It's seldom that an ordinary person dines with an armless woman, a sword swallower, a snake enchantress, a German giantess, a tattooed man, and Indian chief, a living skeleton, a 600-pound woman, two Lilliputians, a Somali warrior and the only "What Is It?" in captivity.
Perhaps it's the infrequency of such meals that makes a guest shudder when the snake charmer's nine-foot python sticks his nose two or three feet out of the punch bowl he's nestling in and tickles the guest behind the ear. It couldn't be one cocktail and a stein of beer.
One naturally expects to see the sword-swallowing lady eat a knife or a fork occasionally, so one is not surprised when she does. But one does blink a bit when the armless wonder reaches for the butter with her jeweled foot, or when the "littlest full-grown woman in the world" (weight, 25 pounds) steps from her high chair onto the table, picks of her skirts, hops over a piece of celery and grabs a salt cellar that she has had her eye on.
Nor would all these things have been seen yesterday afternoon in the Jungle Room of Healy's restaurant, Sixty-sixth street and Columbus avenue, if Dexter Fellowes, press agent for Barnum & Bailey's Greatest Show on Earth, now at Madison Square Garden, hadn't decided that it was about time for Zip, Barnum's original "What Is It?" to have a birthday party.
All the Freaks Were There.
In deciding that it was Zip's sixty-fifth birthday, Mr. Fellowes didn't worry Zip a bit. Zip had just as soon be sixty-five as any other age. And if he isn't, or wasn't, he probably will be -- as was pointed out by Eddie Masher, the living skeleton, whose advertised weight is thirty pounds.

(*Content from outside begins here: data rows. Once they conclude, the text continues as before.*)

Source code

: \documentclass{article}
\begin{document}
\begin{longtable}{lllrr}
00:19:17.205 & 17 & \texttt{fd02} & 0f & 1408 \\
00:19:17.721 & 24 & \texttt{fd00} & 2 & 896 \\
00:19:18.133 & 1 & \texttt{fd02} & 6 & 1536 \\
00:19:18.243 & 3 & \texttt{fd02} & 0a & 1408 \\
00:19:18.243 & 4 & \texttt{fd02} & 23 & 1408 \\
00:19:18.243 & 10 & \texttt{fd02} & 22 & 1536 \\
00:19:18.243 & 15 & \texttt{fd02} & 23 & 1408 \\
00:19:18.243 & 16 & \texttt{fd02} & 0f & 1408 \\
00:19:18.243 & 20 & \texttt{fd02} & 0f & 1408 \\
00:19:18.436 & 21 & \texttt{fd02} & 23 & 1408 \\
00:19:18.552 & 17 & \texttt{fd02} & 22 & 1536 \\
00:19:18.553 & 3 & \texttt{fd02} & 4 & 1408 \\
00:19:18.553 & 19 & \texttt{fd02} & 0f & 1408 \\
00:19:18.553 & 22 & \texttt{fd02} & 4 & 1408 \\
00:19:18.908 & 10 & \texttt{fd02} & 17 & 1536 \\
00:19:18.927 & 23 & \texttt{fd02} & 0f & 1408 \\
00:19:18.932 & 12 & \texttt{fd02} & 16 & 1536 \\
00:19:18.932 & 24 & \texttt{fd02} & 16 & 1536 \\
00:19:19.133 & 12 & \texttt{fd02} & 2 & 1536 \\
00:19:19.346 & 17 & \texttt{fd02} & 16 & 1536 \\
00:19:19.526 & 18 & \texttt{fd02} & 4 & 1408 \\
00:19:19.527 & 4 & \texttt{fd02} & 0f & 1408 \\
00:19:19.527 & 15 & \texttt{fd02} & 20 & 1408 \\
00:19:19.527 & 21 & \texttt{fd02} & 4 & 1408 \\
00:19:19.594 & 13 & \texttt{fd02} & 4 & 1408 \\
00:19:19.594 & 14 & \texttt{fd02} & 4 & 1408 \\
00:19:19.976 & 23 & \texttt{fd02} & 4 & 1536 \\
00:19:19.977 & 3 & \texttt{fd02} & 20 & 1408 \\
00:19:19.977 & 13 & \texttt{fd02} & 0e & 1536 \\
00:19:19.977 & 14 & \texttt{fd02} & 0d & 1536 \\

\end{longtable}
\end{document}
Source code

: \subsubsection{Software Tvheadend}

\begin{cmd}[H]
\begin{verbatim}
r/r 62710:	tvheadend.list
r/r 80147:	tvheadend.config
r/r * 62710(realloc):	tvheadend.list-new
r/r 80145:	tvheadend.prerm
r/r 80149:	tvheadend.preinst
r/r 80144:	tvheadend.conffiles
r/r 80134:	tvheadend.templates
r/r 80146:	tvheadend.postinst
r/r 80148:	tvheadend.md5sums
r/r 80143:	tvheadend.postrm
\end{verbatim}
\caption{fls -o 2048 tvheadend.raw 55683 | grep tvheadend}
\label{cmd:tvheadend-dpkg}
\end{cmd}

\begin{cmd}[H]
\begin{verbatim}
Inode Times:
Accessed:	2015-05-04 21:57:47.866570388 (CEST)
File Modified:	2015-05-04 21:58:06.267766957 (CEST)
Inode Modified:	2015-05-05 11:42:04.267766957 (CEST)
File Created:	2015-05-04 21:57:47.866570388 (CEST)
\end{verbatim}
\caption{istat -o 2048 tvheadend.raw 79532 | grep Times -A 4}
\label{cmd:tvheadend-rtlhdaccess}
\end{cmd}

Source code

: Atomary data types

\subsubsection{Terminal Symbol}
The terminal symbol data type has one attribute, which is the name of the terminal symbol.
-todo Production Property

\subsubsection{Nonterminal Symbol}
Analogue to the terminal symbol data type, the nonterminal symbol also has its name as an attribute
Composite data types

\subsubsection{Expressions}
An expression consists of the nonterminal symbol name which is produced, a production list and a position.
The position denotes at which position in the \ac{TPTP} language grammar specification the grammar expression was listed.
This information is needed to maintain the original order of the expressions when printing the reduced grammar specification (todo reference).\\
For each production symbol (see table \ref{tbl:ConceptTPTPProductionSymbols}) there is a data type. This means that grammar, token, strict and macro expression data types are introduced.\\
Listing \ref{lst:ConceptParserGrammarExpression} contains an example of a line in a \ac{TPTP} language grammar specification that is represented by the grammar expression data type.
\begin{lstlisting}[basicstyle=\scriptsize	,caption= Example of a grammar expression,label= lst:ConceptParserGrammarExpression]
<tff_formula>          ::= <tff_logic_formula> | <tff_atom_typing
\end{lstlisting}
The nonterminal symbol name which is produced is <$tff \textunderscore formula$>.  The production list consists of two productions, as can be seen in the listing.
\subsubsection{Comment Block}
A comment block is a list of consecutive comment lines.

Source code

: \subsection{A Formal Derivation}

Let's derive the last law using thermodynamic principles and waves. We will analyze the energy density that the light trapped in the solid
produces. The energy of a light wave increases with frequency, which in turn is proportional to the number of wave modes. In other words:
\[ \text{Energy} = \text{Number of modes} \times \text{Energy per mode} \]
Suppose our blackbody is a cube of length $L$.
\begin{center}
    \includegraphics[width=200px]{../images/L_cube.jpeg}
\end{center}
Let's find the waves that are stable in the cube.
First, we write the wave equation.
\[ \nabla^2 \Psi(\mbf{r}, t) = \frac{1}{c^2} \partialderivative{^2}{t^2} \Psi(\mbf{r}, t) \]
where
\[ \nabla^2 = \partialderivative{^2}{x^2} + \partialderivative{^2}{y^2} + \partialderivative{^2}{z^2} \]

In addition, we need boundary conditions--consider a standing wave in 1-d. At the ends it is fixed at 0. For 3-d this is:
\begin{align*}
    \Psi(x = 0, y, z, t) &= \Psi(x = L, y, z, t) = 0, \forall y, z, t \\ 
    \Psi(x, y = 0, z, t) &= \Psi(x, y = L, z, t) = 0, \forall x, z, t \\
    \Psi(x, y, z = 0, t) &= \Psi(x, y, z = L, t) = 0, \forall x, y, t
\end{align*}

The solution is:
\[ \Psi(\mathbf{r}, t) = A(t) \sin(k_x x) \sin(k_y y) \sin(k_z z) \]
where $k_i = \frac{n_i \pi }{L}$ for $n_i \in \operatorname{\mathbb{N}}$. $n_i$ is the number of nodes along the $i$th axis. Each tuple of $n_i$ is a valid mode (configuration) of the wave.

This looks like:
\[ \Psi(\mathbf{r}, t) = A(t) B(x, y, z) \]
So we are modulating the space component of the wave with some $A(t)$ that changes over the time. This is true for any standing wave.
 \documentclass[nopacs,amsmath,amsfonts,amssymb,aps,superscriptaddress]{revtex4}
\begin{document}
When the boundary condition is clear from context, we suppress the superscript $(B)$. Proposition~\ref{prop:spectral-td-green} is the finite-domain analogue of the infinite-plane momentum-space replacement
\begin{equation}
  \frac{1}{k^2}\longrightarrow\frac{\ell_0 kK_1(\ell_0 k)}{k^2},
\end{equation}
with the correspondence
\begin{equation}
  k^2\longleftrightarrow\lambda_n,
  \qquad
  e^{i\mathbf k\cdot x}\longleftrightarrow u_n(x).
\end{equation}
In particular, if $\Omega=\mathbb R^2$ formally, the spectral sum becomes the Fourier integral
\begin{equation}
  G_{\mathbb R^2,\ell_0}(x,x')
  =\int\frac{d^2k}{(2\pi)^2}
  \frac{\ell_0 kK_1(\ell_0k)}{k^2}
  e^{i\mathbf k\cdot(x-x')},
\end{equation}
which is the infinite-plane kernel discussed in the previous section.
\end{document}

Anyhow, Zip gave the party, and everybody got there -- even if Cherry Davis, the fat woman, did break down a taxicab in front of the Garden, and Fraulein Brunhilde, the giantess, did show her temperament when the problem of transportation arose and a heartless man suggested that she be taken to Healy's in a giraffe cage -- which, as every one knows, has neck-holes in its roof. But the trip from Madison Square Garden was made in a motor bus.
When Mme. Maxine, the snake charmer, arrived at Healy's she said to the coatroom boy:
"Would you mind checking my boa?"
"Oh, no, madame," the boy replied, reaching for it.
From what the particular boy did right after he touched the live boa, it might be deduced that a good way to stop the hat boy nuisance would be for every diner-out to wear a nine-foot python around his or her neck.
And Everybody Tangoed.
After a boy had helped the living skeleton and a dozen porters had helped the fat woman upstairs, and everybody, except Running Jump, the Indian chief, had a cocktail, the dinner started. Running Jump had two cocktails.
After that Running Jump had beer. Later he had more beer. Finally he did a war dance. But that was after the giantess and Midget Barnett had tangoed, and the living skeleton and the fat woman had tangoed, and Mme. Maxine and Running Jump had tangoed, and Senorita Marie, the armless woman, and Djamah Ali, the Somali chief, had tangoed together too.
It was during this dancing that one learned how to keep cool, though exercising. The object lesson was Andrew Sturtz, the tattooed man. He had on a pair of trousers and a collar and tie. For the rest he wore his tattoos.
After Maude Clifford, the sword swallower, had gobbled a couple of forks and a knife, a reporter for The World asked her about this diet. She said:
"I swallowed my first sword when sixteen. I was thin then. I am well rounded now. I believe it makes me plump."
It might be mentioned that Princess Wee Wee, the littlest woman, sipped her cocktail and drank her beer like everybody else.